● **Brief**:
Given the entries that follow, write out exactly the lines starting at the one containing "commutes with the" and ending at the one containing "agrees with the", both ends included, and only those.

Dataset excerpts:
┌──

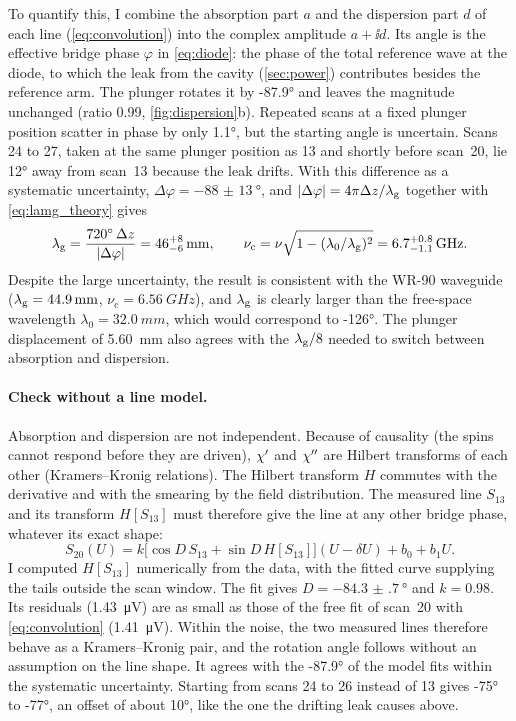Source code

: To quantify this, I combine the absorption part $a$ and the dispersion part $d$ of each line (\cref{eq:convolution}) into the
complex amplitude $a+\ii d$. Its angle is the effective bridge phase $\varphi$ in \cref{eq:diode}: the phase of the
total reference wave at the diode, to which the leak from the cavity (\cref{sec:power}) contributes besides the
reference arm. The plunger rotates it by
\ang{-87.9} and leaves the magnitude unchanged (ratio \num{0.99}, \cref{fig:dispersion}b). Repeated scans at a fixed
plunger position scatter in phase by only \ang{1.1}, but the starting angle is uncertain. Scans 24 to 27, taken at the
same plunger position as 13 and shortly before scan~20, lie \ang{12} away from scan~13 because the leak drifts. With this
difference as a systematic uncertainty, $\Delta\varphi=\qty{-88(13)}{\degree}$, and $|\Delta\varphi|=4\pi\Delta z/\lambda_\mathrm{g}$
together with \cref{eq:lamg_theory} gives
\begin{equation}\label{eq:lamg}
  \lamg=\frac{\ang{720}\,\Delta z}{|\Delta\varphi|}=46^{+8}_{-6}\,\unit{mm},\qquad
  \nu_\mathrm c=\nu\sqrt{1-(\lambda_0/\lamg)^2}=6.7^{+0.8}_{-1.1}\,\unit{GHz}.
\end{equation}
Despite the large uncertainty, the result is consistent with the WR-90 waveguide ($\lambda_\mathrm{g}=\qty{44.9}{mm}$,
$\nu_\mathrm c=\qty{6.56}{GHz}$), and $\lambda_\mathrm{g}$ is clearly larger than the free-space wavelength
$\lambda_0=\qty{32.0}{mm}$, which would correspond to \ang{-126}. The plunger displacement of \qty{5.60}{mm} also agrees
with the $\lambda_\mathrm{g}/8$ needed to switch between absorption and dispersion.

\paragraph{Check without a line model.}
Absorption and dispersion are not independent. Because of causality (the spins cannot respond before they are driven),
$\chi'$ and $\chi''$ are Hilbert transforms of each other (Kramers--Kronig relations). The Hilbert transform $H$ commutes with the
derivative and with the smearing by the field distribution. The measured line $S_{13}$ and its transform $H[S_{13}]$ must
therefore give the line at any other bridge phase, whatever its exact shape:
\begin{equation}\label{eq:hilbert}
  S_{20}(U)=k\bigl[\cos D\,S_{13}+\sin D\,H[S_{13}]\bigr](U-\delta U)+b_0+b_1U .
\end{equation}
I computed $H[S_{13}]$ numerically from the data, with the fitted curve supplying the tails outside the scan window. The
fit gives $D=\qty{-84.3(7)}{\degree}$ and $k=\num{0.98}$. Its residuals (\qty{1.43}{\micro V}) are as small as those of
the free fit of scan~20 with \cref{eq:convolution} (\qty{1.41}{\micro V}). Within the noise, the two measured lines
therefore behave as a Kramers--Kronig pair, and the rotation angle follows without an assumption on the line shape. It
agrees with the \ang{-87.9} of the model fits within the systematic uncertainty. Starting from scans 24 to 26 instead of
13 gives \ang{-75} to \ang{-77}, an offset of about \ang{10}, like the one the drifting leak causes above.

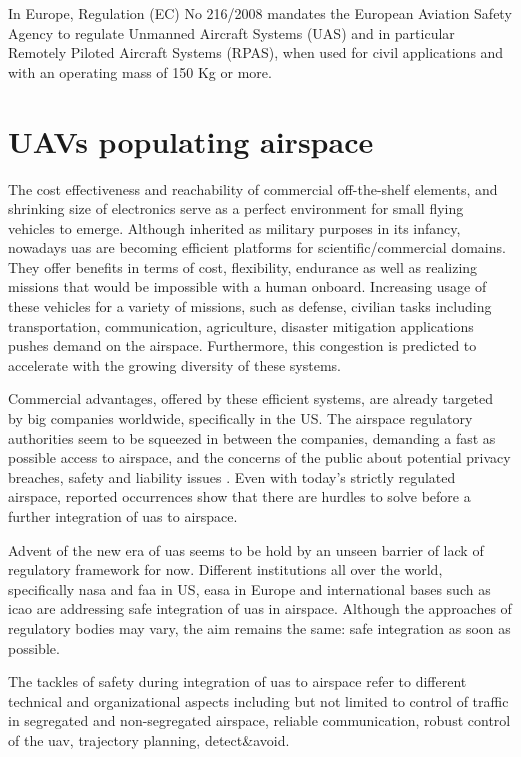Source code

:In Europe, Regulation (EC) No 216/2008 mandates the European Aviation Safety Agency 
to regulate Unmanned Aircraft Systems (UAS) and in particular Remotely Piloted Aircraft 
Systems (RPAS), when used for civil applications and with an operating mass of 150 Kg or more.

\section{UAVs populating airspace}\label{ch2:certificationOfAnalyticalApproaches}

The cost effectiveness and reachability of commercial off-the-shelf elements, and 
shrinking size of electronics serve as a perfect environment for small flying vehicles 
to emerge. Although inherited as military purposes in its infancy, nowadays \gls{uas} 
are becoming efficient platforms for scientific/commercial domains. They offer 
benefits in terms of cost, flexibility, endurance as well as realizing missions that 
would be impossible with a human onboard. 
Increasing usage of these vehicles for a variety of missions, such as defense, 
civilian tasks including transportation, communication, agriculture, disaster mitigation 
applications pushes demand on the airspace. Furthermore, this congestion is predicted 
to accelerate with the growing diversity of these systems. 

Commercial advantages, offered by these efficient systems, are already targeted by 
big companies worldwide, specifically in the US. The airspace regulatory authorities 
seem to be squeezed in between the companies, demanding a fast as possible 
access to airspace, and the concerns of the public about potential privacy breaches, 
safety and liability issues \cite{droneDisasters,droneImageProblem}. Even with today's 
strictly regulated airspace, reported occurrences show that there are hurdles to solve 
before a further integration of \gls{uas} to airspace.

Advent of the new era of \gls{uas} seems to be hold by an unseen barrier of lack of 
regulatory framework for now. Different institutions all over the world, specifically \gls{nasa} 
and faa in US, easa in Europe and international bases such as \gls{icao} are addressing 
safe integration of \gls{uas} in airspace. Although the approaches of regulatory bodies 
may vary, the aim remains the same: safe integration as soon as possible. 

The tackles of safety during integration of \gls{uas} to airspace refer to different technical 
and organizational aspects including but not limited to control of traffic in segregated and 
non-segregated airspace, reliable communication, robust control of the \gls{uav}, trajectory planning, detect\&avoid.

└──

● **Output of the task**:
$\chi'$ and $\chi''$ are Hilbert transforms of each other (Kramers--Kronig relations). The Hilbert transform $H$ commutes with the
derivative and with the smearing by the field distribution. The measured line $S_{13}$ and its transform $H[S_{13}]$ must
therefore give the line at any other bridge phase, whatever its exact shape:
\begin{equation}\label{eq:hilbert}
  S_{20}(U)=k\bigl[\cos D\,S_{13}+\sin D\,H[S_{13}]\bigr](U-\delta U)+b_0+b_1U .
\end{equation}
I computed $H[S_{13}]$ numerically from the data, with the fitted curve supplying the tails outside the scan window. The
fit gives $D=\qty{-84.3(7)}{\degree}$ and $k=\num{0.98}$. Its residuals (\qty{1.43}{\micro V}) are as small as those of
the free fit of scan~20 with \cref{eq:convolution} (\qty{1.41}{\micro V}). Within the noise, the two measured lines
therefore behave as a Kramers--Kronig pair, and the rotation angle follows without an assumption on the line shape. It
agrees with the \ang{-87.9} of the model fits within the systematic uncertainty. Starting from scans 24 to 26 instead of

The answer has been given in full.